Metro Mirror heartbeat

The heartbeat is a Metro Mirror function. When the Metro Mirror heartbeat is disabled, data consistency across multiple storage systems is not guaranteed if the Copy Services Manager management server cannot communicate with one or more storage systems. The problem occurs as a result of the Hardware Freeze Timeout Timer function within the storage system. If the controlling software loses connection to a storage system, the Metro Mirror relationships that it is controlling remains established and there is no way to freeze those pairs to create consistency across the multiple storage systems. When the freeze times out, dependent I/O is written to the target storage systems, which might corrupt data consistency. Freeze refers to a Metro Mirror (peer-to-peer remote copy [PPRC]) freeze function.

When determining whether to use the Metro Mirror heartbeat, analyze your business needs. Disabling the Metro Mirror heartbeat might result in data inconsistency. If you enable the Metro Mirror heartbeat and a freeze occurs, your applications will be unable to write during the freeze.

Metro Mirror heartbeat is disabled by default.

Metro Mirror heartbeat is not available for Metro Mirror with HyperSwap® or Metro Global Mirror with HyperSwap.

There are two cases where lost communication between the coordination software (controller) and one or more storage systems can result in data consistency loss:
Freeze event not detected by a disconnected storage system
Consider a situation with four storage system machines in a primary site and four in a secondary site. One of the four storage systems on the primary loses the connection to the target site. This causes the affected storage system to prevent any writes from occurring, for a period determined by the Freeze timeout timer. At the same time, the affected storage controller loses communication with the controlling software and cannot communicate the Freeze event to the software.

Unaware of the problem, the controlling software does not issue the Freeze command to the remaining source storage systems. The freeze will stop dependent writes from being written to connected storage systems. However, once the Freeze times out and the long-busy is terminated, dependent write I/Os continue to be copied from the storage systems that did not receive the Freeze command. The Metro Mirror session remains in a state where one storage system has suspended copying while the other three storage systems are still copying data. This state causes inconsistent data on the target storage systems.

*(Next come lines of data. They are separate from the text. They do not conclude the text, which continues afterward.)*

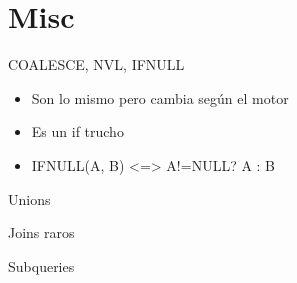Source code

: \documentclass{beamer}
\begin{document}
\section{Misc}
\begin{frame}{COALESCE, NVL, IFNULL}
\begin{itemize}
	\item Son lo mismo pero cambia seg\'un el motor
	\item Es un if trucho
	\item IFNULL(A, B) <=> A!=NULL? A : B
\end{itemize}
\end{frame}

\begin{frame}{Unions}
\end{frame}

\begin{frame}{Joins raros}
\end{frame}

\begin{frame}{Subqueries}
\end{frame}
\end{document}
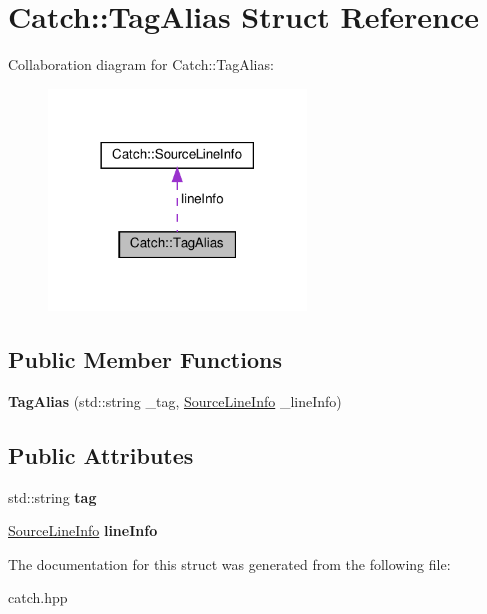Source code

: \hypertarget{structCatch_1_1TagAlias}{}\section{Catch\+:\+:Tag\+Alias Struct Reference}
\label{structCatch_1_1TagAlias}


Collaboration diagram for Catch\+:\+:Tag\+Alias\+:\nopagebreak
\begin{figure}[H]
\begin{center}
\leavevmode
\includegraphics[width=194pt]{structCatch_1_1TagAlias__coll__graph}
\end{center}
\end{figure}
\subsection*{Public Member Functions}
\begin{DoxyCompactItemize}
\item 
\mbox{\label{structCatch_1_1TagAlias_ad9124d03bfb6f767f1c97572330b05bc}} 
{\bfseries Tag\+Alias} (std\+::string \+\_\+tag, \hyperlink{structCatch_1_1SourceLineInfo}{Source\+Line\+Info} \+\_\+line\+Info)
\end{DoxyCompactItemize}
\subsection*{Public Attributes}
\begin{DoxyCompactItemize}
\item 
\mbox{\label{structCatch_1_1TagAlias_a950183883ab17c90d0fab16b966b6e2d}} 
std\+::string {\bfseries tag}
\item 
\mbox{\label{structCatch_1_1TagAlias_a2f51fe0b3c052561275d26b6eb88f702}} 
\hyperlink{structCatch_1_1SourceLineInfo}{Source\+Line\+Info} {\bfseries line\+Info}
\end{DoxyCompactItemize}


The documentation for this struct was generated from the following file\+:\begin{DoxyCompactItemize}
\item 
catch.\+hpp\end{DoxyCompactItemize}

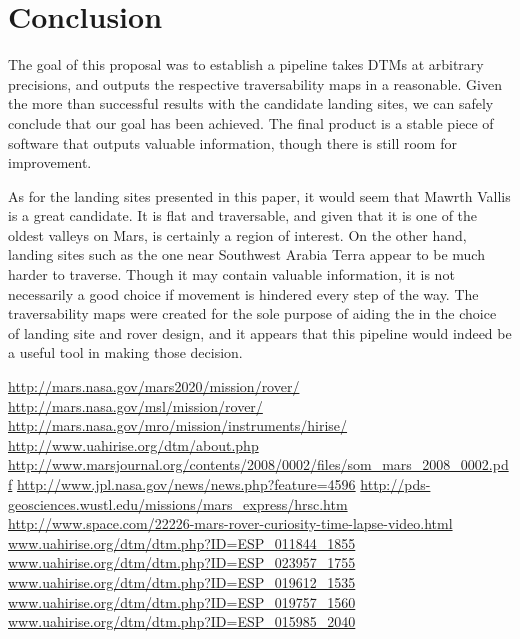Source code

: \documentclass[12pt]{article}
\begin{document}
\section{Conclusion}
\label{sec:conclusion}
\par The goal of this proposal was to establish a pipeline takes DTMs at arbitrary precisions, and outputs the respective traversability maps in a reasonable. Given the more than successful results with the candidate landing sites, we can safely conclude that our goal has been achieved. The final product is a stable piece of software that outputs valuable information, though there is still room for improvement.
\par As for the landing sites presented in this paper, it would seem that Mawrth Vallis is a great candidate. It is flat and traversable, and given that it is one of the oldest valleys on Mars, is certainly a region of interest. On the other hand, landing sites such as the one near Southwest Arabia Terra appear to be much harder to traverse. Though it may contain valuable information, it is not necessarily a good choice if movement is hindered every step of the way. The traversability maps were created for the sole purpose of aiding the in the choice of landing site and rover design, and it appears that this pipeline would indeed be a useful tool in making those decision.

\clearpage
\begin{thebibliography}{30}
  \url{http://mars.nasa.gov/mars2020/mission/rover/}
  \url{http://mars.nasa.gov/msl/mission/rover/}
  \url{http://mars.nasa.gov/mro/mission/instruments/hirise/}
  \url{http://www.uahirise.org/dtm/about.php}
  \url{http://www.marsjournal.org/contents/2008/0002/files/som_mars_2008_0002.pdf}
  \url{http://www.jpl.nasa.gov/news/news.php?feature=4596}
  \url{http://pds-geosciences.wustl.edu/missions/mars_express/hrsc.htm}
  \url{http://www.space.com/22226-mars-rover-curiosity-time-lapse-video.html}
  \url{www.uahirise.org/dtm/dtm.php?ID=ESP_011844_1855}
  \url{www.uahirise.org/dtm/dtm.php?ID=ESP_023957_1755}
  \url{www.uahirise.org/dtm/dtm.php?ID=ESP_019612_1535}
  \url{www.uahirise.org/dtm/dtm.php?ID=ESP_019757_1560}
  \url{www.uahirise.org/dtm/dtm.php?ID=ESP_015985_2040}
\end{thebibliography}
\end{document}
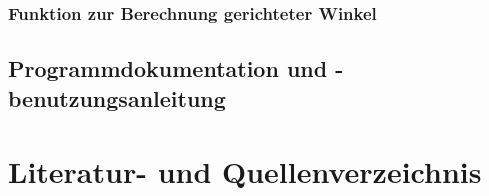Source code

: \documentclass[reducespace,stylepage,semiarbeit]{spezidoc}
\begin{document}
\begin{equation*}
\begin{split}
\end{split}
\end{equation*}

\begin{subequations}
\begin{align}
\end{align}
\end{subequations}

\subsubsection*{Funktion zur Berechnung gerichteter Winkel}

\subsection{Programmdokumentation und -benutzungsanleitung}

\newpage
\nocite{*}
\section{Literatur- und Quellenverzeichnis}
\printbibliography[type=book, title=Buchquellen]
\printbibliography[type=online, title=Internetquellen]


\eidesstattlicheerklaerung
\end{document}
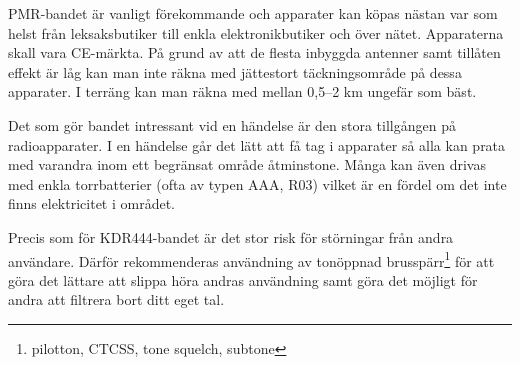 PMR-bandet är vanligt förekommande och apparater kan köpas nästan var som helst från leksaksbutiker till enkla elektronikbutiker och över nätet. Apparaterna skall vara CE-märkta. På grund av att de flesta inbyggda antenner samt tillåten effekt är låg kan man inte räkna med jättestort täckningsområde på dessa apparater. I terräng kan man räkna med mellan 0,5--2 km ungefär som bäst. 

Det som gör bandet intressant vid en händelse är den stora tillgången på radioapparater. I en händelse går det lätt att få tag i apparater så alla kan prata med varandra inom ett begränsat område åtminstone. Många kan även drivas med enkla torrbatterier (ofta av typen AAA, R03) vilket är en fördel om det inte finns elektricitet i området.

Precis som för KDR444-bandet är det stor risk för störningar från andra användare. Därför rekommenderas användning av tonöppnad brusspärr\footnote{pilotton, CTCSS, tone squelch, subtone} för att göra det lättare att slippa höra andras användning samt göra det möjligt för andra att filtrera bort ditt eget tal.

Freeze event detected, but unable to propagate the Freeze command to all storage systems
Consider a situation with four storage system machines in a primary site and four in a secondary site. One of the four storage systems on the primary loses the connection to the target site. This causes the affected storage system to issue long-busy to the applications for a period determined by the Freeze timeout timer. At the same time, one of the remaining three source systems loses communications with the controlling software.

The storage system that had an error writing to its target cannot communicate the Freeze event to the controlling software. The controlling software issues the Freeze command to all but the disconnected storage system (the one that lost communication with the software). The long-busy stops dependent writes from being written to the connected storage systems.

However, once the Freeze times out on the frozen storage system and the long-busy is terminated, dependent write I/Os continue to the target storage system from the source storage system that lost communication and did not receive the Freeze command. The Metro Mirror session remains in a state where three storage systems have suspended copying and one storage system is still copying data. This state causes inconsistent data on the target storage systems.

Before Copy Services Manager V3.1, if the controlling software within a Metro Mirror environment detected that a managed storage system lost its connection to its target, the controlling software stopped all the other source systems to ensure consistency across all the targets. However, if the controlling software lost communication with any of the source subsystems during the failure, it could not notify those storage systems of the freeze event or ensure data consistency. The Metro Mirror heartbeat helps to overcome this problem. In a high-availability configuration, the Metro Mirror heartbeat is continued by the standby server after the Takeover command is issued on the standby, enabling you to perform actions on the standby server without causing a freeze.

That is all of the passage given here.